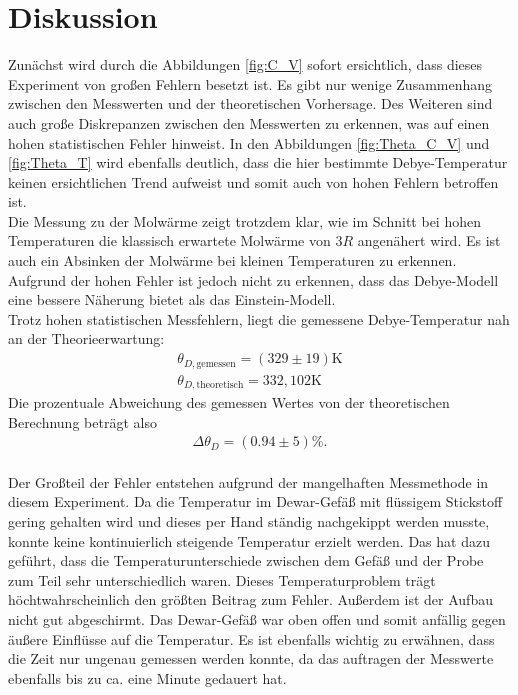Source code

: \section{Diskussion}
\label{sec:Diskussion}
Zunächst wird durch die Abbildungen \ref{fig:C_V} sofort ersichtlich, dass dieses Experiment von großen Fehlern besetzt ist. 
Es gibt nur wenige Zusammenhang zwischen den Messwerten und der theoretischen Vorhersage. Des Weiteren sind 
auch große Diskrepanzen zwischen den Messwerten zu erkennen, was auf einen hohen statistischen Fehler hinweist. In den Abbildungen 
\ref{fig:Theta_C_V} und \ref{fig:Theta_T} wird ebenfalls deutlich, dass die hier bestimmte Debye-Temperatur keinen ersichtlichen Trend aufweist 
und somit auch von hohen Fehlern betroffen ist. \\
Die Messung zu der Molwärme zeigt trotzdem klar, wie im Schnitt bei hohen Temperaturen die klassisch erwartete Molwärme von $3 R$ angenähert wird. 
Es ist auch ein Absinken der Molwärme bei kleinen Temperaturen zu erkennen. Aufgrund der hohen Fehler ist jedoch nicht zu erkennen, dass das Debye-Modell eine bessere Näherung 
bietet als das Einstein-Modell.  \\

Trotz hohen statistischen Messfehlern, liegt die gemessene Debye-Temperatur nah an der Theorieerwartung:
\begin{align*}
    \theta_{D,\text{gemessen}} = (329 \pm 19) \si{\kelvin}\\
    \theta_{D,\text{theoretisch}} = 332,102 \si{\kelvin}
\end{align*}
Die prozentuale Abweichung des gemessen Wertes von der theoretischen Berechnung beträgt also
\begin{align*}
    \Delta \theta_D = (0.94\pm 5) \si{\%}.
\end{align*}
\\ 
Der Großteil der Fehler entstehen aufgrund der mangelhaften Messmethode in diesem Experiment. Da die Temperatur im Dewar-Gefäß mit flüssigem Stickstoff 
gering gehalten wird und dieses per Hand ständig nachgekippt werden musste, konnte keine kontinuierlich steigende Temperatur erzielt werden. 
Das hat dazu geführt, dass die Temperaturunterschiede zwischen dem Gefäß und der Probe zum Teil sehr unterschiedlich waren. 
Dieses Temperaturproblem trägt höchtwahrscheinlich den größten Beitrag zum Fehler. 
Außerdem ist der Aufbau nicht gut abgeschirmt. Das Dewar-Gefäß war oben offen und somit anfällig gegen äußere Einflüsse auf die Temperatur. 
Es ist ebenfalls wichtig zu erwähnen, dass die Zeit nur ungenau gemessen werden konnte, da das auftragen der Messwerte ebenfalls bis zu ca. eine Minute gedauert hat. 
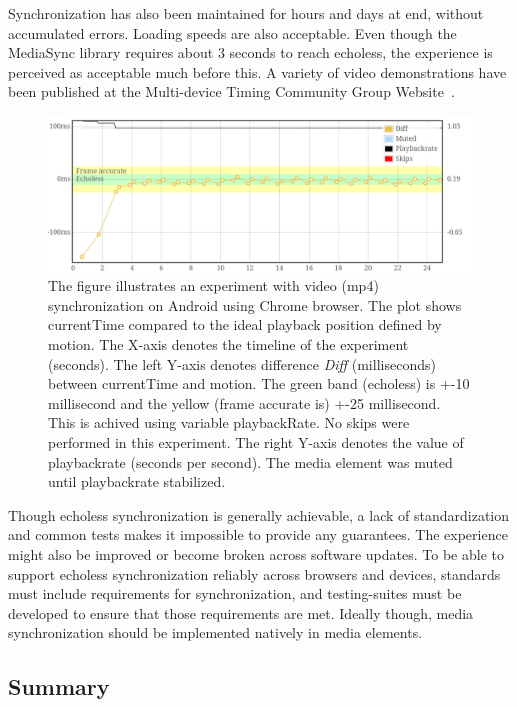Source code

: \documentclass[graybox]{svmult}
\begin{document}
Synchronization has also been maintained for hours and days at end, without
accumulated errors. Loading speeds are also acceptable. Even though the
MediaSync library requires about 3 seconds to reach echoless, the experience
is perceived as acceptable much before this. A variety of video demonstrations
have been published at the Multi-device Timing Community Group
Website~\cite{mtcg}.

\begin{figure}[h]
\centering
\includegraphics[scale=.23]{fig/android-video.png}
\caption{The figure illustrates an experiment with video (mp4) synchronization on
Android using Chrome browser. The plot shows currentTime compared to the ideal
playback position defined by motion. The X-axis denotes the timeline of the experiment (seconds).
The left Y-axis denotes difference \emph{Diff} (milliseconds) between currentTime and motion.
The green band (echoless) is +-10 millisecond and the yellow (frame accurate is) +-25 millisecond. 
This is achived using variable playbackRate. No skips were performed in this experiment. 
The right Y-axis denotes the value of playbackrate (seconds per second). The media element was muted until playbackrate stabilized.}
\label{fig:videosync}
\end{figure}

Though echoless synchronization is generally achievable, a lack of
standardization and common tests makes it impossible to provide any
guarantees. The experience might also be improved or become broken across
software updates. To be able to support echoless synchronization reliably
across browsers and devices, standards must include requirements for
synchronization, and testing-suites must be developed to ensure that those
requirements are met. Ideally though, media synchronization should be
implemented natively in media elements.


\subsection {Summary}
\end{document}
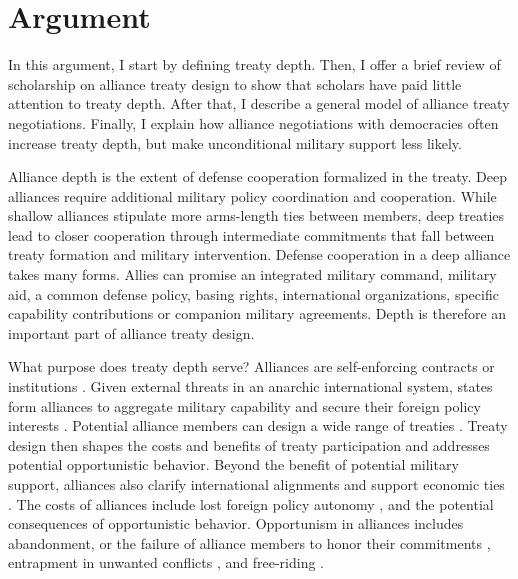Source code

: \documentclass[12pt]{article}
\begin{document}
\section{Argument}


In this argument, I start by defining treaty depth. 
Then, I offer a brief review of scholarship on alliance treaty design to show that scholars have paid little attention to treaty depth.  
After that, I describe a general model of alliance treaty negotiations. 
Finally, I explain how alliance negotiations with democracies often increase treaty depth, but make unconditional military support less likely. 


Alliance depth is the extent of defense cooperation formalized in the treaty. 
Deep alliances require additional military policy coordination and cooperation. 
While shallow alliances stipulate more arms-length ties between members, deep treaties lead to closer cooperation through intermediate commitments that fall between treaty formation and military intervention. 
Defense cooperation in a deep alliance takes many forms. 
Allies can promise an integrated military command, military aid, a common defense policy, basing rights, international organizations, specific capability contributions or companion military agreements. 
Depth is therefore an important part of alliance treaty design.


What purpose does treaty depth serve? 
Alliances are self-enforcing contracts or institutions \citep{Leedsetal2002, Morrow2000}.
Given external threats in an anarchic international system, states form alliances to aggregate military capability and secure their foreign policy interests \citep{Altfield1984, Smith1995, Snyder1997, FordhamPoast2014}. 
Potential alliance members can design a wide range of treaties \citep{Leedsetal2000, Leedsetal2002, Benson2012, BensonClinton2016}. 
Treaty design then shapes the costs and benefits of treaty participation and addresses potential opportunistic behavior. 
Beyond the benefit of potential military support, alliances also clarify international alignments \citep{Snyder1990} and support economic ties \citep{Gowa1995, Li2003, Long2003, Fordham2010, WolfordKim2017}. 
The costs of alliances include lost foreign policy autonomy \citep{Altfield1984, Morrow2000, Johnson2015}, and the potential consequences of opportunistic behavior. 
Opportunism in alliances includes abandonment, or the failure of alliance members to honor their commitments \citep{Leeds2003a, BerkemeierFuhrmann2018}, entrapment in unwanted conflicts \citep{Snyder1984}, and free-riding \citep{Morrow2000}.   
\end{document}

● ● ● ●

__Task brief__. What is needed is an exact repeat of the records, with every picture left out.

__Solution to the exercise__.
Source code

: \section{Diskussion}
\label{sec:Diskussion}
Zunächst wird durch die Abbildungen \ref{fig:C_V} sofort ersichtlich, dass dieses Experiment von großen Fehlern besetzt ist. 
Es gibt nur wenige Zusammenhang zwischen den Messwerten und der theoretischen Vorhersage. Des Weiteren sind 
auch große Diskrepanzen zwischen den Messwerten zu erkennen, was auf einen hohen statistischen Fehler hinweist. In den Abbildungen 
\ref{fig:Theta_C_V} und \ref{fig:Theta_T} wird ebenfalls deutlich, dass die hier bestimmte Debye-Temperatur keinen ersichtlichen Trend aufweist 
und somit auch von hohen Fehlern betroffen ist. \\
Die Messung zu der Molwärme zeigt trotzdem klar, wie im Schnitt bei hohen Temperaturen die klassisch erwartete Molwärme von $3 R$ angenähert wird. 
Es ist auch ein Absinken der Molwärme bei kleinen Temperaturen zu erkennen. Aufgrund der hohen Fehler ist jedoch nicht zu erkennen, dass das Debye-Modell eine bessere Näherung 
bietet als das Einstein-Modell.  \\

Trotz hohen statistischen Messfehlern, liegt die gemessene Debye-Temperatur nah an der Theorieerwartung:
\begin{align*}
    \theta_{D,\text{gemessen}} = (329 \pm 19) \si{\kelvin}\\
    \theta_{D,\text{theoretisch}} = 332,102 \si{\kelvin}
\end{align*}
Die prozentuale Abweichung des gemessen Wertes von der theoretischen Berechnung beträgt also
\begin{align*}
    \Delta \theta_D = (0.94\pm 5) \si{\%}.
\end{align*}
\\ 
Der Großteil der Fehler entstehen aufgrund der mangelhaften Messmethode in diesem Experiment. Da die Temperatur im Dewar-Gefäß mit flüssigem Stickstoff 
gering gehalten wird und dieses per Hand ständig nachgekippt werden musste, konnte keine kontinuierlich steigende Temperatur erzielt werden. 
Das hat dazu geführt, dass die Temperaturunterschiede zwischen dem Gefäß und der Probe zum Teil sehr unterschiedlich waren. 
Dieses Temperaturproblem trägt höchtwahrscheinlich den größten Beitrag zum Fehler. 
Außerdem ist der Aufbau nicht gut abgeschirmt. Das Dewar-Gefäß war oben offen und somit anfällig gegen äußere Einflüsse auf die Temperatur. 
Es ist ebenfalls wichtig zu erwähnen, dass die Zeit nur ungenau gemessen werden konnte, da das auftragen der Messwerte ebenfalls bis zu ca. eine Minute gedauert hat. 
Source code

: \documentclass[graybox]{svmult}
\begin{document}
Synchronization has also been maintained for hours and days at end, without
accumulated errors. Loading speeds are also acceptable. Even though the
MediaSync library requires about 3 seconds to reach echoless, the experience
is perceived as acceptable much before this. A variety of video demonstrations
have been published at the Multi-device Timing Community Group
Website~\cite{mtcg}.

\begin{figure}[h]
\centering
\includegraphics[scale=.23]{fig/android-video.png}
\caption{The figure illustrates an experiment with video (mp4) synchronization on
Android using Chrome browser. The plot shows currentTime compared to the ideal
playback position defined by motion. The X-axis denotes the timeline of the experiment (seconds).
The left Y-axis denotes difference \emph{Diff} (milliseconds) between currentTime and motion.
The green band (echoless) is +-10 millisecond and the yellow (frame accurate is) +-25 millisecond. 
This is achived using variable playbackRate. No skips were performed in this experiment. 
The right Y-axis denotes the value of playbackrate (seconds per second). The media element was muted until playbackrate stabilized.}
\label{fig:videosync}
\end{figure}

Though echoless synchronization is generally achievable, a lack of
standardization and common tests makes it impossible to provide any
guarantees. The experience might also be improved or become broken across
software updates. To be able to support echoless synchronization reliably
across browsers and devices, standards must include requirements for
synchronization, and testing-suites must be developed to ensure that those
requirements are met. Ideally though, media synchronization should be
implemented natively in media elements.


\subsection {Summary}
\end{document}
Source code

: \documentclass[12pt]{article}
\begin{document}
\section{Argument}


In this argument, I start by defining treaty depth. 
Then, I offer a brief review of scholarship on alliance treaty design to show that scholars have paid little attention to treaty depth.  
After that, I describe a general model of alliance treaty negotiations. 
Finally, I explain how alliance negotiations with democracies often increase treaty depth, but make unconditional military support less likely. 


Alliance depth is the extent of defense cooperation formalized in the treaty. 
Deep alliances require additional military policy coordination and cooperation. 
While shallow alliances stipulate more arms-length ties between members, deep treaties lead to closer cooperation through intermediate commitments that fall between treaty formation and military intervention. 
Defense cooperation in a deep alliance takes many forms. 
Allies can promise an integrated military command, military aid, a common defense policy, basing rights, international organizations, specific capability contributions or companion military agreements. 
Depth is therefore an important part of alliance treaty design.


What purpose does treaty depth serve? 
Alliances are self-enforcing contracts or institutions \citep{Leedsetal2002, Morrow2000}.
Given external threats in an anarchic international system, states form alliances to aggregate military capability and secure their foreign policy interests \citep{Altfield1984, Smith1995, Snyder1997, FordhamPoast2014}. 
Potential alliance members can design a wide range of treaties \citep{Leedsetal2000, Leedsetal2002, Benson2012, BensonClinton2016}. 
Treaty design then shapes the costs and benefits of treaty participation and addresses potential opportunistic behavior. 
Beyond the benefit of potential military support, alliances also clarify international alignments \citep{Snyder1990} and support economic ties \citep{Gowa1995, Li2003, Long2003, Fordham2010, WolfordKim2017}. 
The costs of alliances include lost foreign policy autonomy \citep{Altfield1984, Morrow2000, Johnson2015}, and the potential consequences of opportunistic behavior. 
Opportunism in alliances includes abandonment, or the failure of alliance members to honor their commitments \citep{Leeds2003a, BerkemeierFuhrmann2018}, entrapment in unwanted conflicts \citep{Snyder1984}, and free-riding \citep{Morrow2000}.   
\end{document}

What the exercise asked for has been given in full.